- _Exercise brief_
All lines holding the word "participants" should be located in the records and copied.

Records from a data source
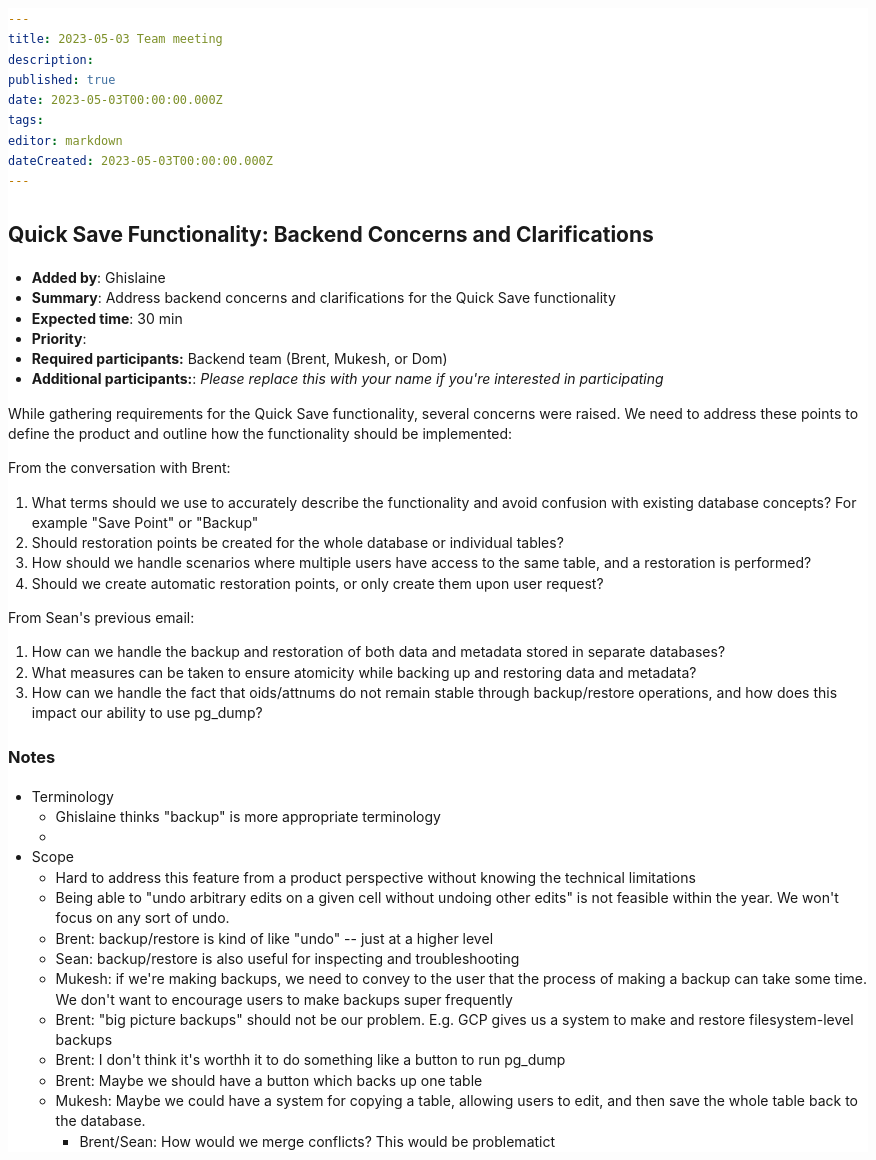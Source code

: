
 ```yaml
---
title: 2023-05-03 Team meeting
description: 
published: true
date: 2023-05-03T00:00:00.000Z
tags: 
editor: markdown
dateCreated: 2023-05-03T00:00:00.000Z
---
```


## Quick Save Functionality: Backend Concerns and Clarifications

- **Added by**: Ghislaine
- **Summary**: Address backend concerns and clarifications for the Quick Save functionality
- **Expected time**: 30 min
- **Priority**: 
- **Required participants:** Backend team (Brent, Mukesh, or Dom)
- **Additional participants:**: *Please replace this with your name if you're interested in participating*

While gathering requirements for the Quick Save functionality, several concerns were raised. We need to address these points to define the product and outline how the functionality should be implemented:

From the conversation with Brent:

1. What terms should we use to accurately describe the functionality and avoid confusion with existing database concepts? For example "Save Point" or "Backup"
3. Should restoration points be created for the whole database or individual tables?
4. How should we handle scenarios where multiple users have access to the same table, and a restoration is performed?
5. Should we create automatic restoration points, or only create them upon user request?

From Sean's previous email:

1. How can we handle the backup and restoration of both data and metadata stored in separate databases?
2. What measures can be taken to ensure atomicity while backing up and restoring data and metadata?
3. How can we handle the fact that oids/attnums do not remain stable through backup/restore operations, and how does this impact our ability to use pg_dump? 


### Notes

- Terminology
    - Ghislaine thinks "backup" is more appropriate terminology
    - 
- Scope
    - Hard to address this feature from a product perspective without knowing the technical limitations
    - Being able to "undo arbitrary edits on a given cell without undoing other edits" is not feasible within the year. We won't focus on any sort of undo.
    - Brent: backup/restore is kind of like "undo" -- just at a higher level
    - Sean: backup/restore is also useful for inspecting and troubleshooting
    - Mukesh: if we're making backups, we need to convey to the user that the process of making a backup can take some time. We don't want to encourage users to make backups super frequently
    - Brent: "big picture backups" should not be our problem. E.g. GCP gives us a system to make and restore filesystem-level backups
    - Brent: I don't think it's worthh it to do something like a button to run pg_dump
    - Brent: Maybe we should have a button which backs up one table
    - Mukesh: Maybe we could have a system for copying a table, allowing users to edit, and then save the whole table back to the database.
        - Brent/Sean: How would we merge conflicts? This would be problematict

- _Task answer_
- **Required participants:** Backend team (Brent, Mukesh, or Dom)
- **Additional participants:**: *Please replace this with your name if you're interested in participating*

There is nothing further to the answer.